▶ [The data]:
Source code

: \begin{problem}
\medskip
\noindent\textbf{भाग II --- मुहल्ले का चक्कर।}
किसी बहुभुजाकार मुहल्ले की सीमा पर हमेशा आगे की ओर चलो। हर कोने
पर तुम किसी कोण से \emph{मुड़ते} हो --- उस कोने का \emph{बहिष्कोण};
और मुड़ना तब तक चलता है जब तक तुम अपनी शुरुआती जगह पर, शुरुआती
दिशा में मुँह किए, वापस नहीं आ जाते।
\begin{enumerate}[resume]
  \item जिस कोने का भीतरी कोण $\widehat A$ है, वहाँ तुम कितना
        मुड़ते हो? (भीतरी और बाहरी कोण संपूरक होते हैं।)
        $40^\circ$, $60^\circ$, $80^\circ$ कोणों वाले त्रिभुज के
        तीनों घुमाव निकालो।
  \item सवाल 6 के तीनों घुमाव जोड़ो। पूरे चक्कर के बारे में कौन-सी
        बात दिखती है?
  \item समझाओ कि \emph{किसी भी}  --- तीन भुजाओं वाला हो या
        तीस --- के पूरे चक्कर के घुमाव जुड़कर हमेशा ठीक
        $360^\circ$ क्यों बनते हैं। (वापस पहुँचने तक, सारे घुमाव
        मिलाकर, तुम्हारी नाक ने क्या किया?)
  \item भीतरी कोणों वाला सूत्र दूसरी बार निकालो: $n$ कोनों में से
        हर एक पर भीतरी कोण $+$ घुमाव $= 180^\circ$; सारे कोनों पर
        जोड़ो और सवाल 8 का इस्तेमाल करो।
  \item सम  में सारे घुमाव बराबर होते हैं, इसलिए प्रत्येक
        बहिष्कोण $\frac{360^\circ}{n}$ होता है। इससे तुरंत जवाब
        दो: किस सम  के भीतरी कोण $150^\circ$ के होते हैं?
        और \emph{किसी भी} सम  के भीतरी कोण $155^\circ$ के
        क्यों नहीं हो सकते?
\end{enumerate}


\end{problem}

▶ [Exercise directions]: What you give back must match the records word for word.

▶ [Task output]:
Source code

: \begin{problem}
\medskip
\noindent\textbf{भाग II --- मुहल्ले का चक्कर।}
किसी बहुभुजाकार मुहल्ले की सीमा पर हमेशा आगे की ओर चलो। हर कोने
पर तुम किसी कोण से \emph{मुड़ते} हो --- उस कोने का \emph{बहिष्कोण};
और मुड़ना तब तक चलता है जब तक तुम अपनी शुरुआती जगह पर, शुरुआती
दिशा में मुँह किए, वापस नहीं आ जाते।
\begin{enumerate}[resume]
  \item जिस कोने का भीतरी कोण $\widehat A$ है, वहाँ तुम कितना
        मुड़ते हो? (भीतरी और बाहरी कोण संपूरक होते हैं।)
        $40^\circ$, $60^\circ$, $80^\circ$ कोणों वाले त्रिभुज के
        तीनों घुमाव निकालो।
  \item सवाल 6 के तीनों घुमाव जोड़ो। पूरे चक्कर के बारे में कौन-सी
        बात दिखती है?
  \item समझाओ कि \emph{किसी भी}  --- तीन भुजाओं वाला हो या
        तीस --- के पूरे चक्कर के घुमाव जुड़कर हमेशा ठीक
        $360^\circ$ क्यों बनते हैं। (वापस पहुँचने तक, सारे घुमाव
        मिलाकर, तुम्हारी नाक ने क्या किया?)
  \item भीतरी कोणों वाला सूत्र दूसरी बार निकालो: $n$ कोनों में से
        हर एक पर भीतरी कोण $+$ घुमाव $= 180^\circ$; सारे कोनों पर
        जोड़ो और सवाल 8 का इस्तेमाल करो।
  \item सम  में सारे घुमाव बराबर होते हैं, इसलिए प्रत्येक
        बहिष्कोण $\frac{360^\circ}{n}$ होता है। इससे तुरंत जवाब
        दो: किस सम  के भीतरी कोण $150^\circ$ के होते हैं?
        और \emph{किसी भी} सम  के भीतरी कोण $155^\circ$ के
        क्यों नहीं हो सकते?
\end{enumerate}


\end{problem}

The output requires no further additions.